§ **WHAT YOU WILL DO**
Every line below that holds the string "Bands" should be copied out.
◆ ◆ ◆ ◆ ◆
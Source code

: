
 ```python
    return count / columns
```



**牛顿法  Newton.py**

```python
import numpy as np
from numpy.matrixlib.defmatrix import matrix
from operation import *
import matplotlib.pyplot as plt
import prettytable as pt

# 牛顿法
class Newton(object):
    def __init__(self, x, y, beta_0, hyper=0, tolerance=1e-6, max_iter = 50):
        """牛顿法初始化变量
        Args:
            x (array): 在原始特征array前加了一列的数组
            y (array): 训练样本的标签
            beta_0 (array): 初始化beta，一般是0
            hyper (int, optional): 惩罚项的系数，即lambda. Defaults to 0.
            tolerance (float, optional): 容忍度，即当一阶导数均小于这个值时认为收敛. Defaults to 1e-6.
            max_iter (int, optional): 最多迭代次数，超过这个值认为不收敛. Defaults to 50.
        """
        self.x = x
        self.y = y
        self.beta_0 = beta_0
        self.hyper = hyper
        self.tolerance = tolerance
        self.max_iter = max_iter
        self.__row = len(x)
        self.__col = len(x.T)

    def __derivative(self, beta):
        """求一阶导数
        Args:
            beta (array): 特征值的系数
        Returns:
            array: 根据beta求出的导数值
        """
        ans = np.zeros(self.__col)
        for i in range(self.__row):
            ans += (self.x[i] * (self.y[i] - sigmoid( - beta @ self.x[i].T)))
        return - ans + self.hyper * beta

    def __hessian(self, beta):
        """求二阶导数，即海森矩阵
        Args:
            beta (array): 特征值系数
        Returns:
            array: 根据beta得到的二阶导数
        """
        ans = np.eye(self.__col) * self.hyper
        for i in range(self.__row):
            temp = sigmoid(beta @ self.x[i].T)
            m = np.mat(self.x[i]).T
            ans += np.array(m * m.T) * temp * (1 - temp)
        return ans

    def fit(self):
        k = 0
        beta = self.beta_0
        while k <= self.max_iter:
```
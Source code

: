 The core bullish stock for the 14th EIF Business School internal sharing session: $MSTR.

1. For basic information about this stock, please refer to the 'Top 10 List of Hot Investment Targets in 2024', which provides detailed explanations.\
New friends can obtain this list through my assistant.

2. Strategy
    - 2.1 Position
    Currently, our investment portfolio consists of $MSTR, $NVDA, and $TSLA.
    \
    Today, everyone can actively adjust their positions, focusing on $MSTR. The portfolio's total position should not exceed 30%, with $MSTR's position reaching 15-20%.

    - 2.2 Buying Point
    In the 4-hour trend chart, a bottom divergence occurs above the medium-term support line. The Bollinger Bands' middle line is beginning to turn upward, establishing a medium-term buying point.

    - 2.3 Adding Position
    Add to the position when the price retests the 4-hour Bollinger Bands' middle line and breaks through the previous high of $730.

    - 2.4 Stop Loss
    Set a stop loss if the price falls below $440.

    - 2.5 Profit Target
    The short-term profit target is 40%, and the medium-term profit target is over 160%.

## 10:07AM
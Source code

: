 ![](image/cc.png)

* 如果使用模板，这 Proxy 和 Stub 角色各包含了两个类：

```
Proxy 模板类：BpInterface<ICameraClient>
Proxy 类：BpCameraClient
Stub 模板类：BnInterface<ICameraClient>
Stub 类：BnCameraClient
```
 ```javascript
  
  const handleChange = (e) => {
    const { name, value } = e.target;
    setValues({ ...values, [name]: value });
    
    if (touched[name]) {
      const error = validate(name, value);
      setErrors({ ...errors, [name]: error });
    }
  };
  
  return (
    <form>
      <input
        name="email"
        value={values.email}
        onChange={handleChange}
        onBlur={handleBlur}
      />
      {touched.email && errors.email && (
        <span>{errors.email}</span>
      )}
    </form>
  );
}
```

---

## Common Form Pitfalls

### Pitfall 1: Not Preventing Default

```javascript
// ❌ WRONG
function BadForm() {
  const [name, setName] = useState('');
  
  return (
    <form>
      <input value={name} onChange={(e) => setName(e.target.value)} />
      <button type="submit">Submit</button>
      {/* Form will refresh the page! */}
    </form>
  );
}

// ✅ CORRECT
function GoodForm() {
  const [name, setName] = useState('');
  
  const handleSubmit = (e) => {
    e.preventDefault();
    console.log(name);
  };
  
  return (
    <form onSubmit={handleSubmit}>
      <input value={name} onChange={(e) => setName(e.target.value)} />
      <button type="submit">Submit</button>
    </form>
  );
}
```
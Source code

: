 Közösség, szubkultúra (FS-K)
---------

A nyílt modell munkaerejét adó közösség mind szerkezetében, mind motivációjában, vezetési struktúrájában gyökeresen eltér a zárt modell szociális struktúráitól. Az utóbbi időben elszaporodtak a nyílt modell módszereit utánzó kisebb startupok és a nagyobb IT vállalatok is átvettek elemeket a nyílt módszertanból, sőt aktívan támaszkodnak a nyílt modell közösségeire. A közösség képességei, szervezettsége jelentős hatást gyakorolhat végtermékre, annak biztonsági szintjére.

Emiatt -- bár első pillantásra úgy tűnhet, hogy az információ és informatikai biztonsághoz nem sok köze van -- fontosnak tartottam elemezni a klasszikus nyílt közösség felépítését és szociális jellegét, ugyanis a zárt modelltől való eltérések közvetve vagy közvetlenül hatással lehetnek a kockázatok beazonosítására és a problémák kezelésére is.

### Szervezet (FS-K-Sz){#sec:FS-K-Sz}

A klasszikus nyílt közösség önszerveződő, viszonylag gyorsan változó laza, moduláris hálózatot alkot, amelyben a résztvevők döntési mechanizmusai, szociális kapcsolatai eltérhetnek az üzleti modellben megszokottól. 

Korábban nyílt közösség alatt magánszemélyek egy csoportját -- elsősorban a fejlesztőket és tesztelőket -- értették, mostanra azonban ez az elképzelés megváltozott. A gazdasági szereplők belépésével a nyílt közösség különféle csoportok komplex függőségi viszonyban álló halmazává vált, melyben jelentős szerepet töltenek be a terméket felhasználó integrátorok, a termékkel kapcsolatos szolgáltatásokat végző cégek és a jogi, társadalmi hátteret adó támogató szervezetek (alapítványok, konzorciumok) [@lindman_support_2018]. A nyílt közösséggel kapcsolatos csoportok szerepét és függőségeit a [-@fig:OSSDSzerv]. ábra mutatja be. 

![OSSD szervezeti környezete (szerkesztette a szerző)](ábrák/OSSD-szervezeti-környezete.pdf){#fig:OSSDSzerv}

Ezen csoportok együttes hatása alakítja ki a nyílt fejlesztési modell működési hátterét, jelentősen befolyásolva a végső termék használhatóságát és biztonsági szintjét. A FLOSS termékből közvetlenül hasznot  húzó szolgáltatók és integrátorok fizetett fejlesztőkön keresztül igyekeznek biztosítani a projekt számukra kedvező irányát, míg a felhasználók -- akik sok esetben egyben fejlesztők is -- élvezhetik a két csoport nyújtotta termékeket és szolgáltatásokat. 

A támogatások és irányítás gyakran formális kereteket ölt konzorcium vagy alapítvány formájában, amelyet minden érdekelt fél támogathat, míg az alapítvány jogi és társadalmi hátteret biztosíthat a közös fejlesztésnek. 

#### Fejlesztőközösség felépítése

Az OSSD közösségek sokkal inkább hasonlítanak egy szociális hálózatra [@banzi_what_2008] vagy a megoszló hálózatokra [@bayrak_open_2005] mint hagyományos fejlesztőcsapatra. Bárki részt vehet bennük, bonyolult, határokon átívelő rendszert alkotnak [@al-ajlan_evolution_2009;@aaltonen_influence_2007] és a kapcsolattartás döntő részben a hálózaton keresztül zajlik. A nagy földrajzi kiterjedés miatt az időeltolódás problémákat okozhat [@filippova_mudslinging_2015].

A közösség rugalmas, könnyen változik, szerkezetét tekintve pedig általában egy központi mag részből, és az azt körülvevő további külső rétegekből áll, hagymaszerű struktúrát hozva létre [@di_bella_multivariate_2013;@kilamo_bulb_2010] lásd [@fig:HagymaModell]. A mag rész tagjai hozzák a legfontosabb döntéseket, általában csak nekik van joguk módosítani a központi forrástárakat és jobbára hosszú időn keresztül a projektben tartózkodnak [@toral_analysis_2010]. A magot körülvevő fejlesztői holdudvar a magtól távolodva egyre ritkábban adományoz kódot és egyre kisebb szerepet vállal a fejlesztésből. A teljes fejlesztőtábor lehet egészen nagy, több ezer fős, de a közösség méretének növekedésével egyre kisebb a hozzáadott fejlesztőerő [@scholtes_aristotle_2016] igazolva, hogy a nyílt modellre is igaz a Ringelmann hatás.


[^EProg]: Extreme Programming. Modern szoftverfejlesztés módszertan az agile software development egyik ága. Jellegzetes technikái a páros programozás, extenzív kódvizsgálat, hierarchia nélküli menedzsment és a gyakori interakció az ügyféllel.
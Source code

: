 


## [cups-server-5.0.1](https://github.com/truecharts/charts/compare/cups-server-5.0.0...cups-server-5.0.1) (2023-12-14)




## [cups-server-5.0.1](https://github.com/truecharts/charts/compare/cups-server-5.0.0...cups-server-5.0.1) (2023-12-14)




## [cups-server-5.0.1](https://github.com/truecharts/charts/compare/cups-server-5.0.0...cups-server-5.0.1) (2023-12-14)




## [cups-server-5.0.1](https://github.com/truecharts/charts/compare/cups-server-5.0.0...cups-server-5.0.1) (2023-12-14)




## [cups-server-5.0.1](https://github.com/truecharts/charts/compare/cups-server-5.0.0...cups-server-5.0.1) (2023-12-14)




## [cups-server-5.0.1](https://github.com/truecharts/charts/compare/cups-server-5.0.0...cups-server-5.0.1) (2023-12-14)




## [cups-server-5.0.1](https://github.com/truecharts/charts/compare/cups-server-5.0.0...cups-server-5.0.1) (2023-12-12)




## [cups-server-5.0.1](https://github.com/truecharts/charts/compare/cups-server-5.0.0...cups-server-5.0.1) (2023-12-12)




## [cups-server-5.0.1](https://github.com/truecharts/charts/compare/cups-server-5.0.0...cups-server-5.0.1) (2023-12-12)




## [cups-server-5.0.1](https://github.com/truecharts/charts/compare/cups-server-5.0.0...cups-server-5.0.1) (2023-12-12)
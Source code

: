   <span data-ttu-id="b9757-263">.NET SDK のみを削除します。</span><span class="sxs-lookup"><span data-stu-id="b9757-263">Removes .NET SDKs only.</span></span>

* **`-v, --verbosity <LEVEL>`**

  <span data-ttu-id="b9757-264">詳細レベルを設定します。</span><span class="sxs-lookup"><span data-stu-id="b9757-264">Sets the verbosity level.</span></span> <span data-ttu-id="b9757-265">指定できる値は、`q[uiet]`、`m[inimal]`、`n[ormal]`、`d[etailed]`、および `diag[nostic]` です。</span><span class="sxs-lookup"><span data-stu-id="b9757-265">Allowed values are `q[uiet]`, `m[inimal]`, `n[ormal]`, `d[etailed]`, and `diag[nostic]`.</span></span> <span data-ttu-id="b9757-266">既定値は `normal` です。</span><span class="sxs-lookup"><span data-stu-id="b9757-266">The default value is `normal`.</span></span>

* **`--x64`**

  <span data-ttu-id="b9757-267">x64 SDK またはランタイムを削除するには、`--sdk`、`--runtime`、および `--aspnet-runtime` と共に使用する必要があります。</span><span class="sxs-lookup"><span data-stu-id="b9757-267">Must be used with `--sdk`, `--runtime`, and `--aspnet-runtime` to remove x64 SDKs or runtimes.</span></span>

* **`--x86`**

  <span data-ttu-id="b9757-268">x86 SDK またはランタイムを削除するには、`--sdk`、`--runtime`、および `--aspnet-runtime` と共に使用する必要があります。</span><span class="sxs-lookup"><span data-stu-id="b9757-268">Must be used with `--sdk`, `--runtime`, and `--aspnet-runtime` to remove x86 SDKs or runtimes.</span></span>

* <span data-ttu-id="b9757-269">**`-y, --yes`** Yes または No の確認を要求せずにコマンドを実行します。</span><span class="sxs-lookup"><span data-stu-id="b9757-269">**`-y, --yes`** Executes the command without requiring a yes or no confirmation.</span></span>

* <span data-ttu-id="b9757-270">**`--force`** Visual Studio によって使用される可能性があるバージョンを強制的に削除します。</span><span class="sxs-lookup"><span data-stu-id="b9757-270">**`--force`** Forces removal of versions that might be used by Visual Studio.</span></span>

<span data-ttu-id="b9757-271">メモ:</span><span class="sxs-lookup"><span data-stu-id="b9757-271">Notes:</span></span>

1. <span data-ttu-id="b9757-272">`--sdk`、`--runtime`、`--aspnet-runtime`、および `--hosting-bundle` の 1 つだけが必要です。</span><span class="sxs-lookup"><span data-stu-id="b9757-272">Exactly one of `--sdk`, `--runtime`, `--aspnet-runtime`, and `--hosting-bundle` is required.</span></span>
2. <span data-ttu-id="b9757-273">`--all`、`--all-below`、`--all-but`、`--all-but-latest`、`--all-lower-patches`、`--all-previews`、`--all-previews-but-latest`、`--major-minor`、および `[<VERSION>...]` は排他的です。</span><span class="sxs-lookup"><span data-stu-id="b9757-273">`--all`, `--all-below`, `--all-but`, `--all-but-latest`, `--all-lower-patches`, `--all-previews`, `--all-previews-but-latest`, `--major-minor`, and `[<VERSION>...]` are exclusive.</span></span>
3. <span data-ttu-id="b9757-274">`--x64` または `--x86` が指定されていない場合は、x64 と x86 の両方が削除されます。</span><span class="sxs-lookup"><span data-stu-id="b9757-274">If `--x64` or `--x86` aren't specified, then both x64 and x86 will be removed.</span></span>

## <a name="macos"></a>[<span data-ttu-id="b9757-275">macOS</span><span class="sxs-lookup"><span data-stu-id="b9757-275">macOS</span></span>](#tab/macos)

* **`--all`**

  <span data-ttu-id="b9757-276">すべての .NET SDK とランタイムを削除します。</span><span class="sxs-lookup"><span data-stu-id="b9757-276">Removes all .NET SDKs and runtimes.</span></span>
◆ ◆ ◆ ◆ ◆
§ **RESPONSE TO THIS EXERCISE**
    In the 4-hour trend chart, a bottom divergence occurs above the medium-term support line. The Bollinger Bands' middle line is beginning to turn upward, establishing a medium-term buying point.
    Add to the position when the price retests the 4-hour Bollinger Bands' middle line and breaks through the previous high of $730.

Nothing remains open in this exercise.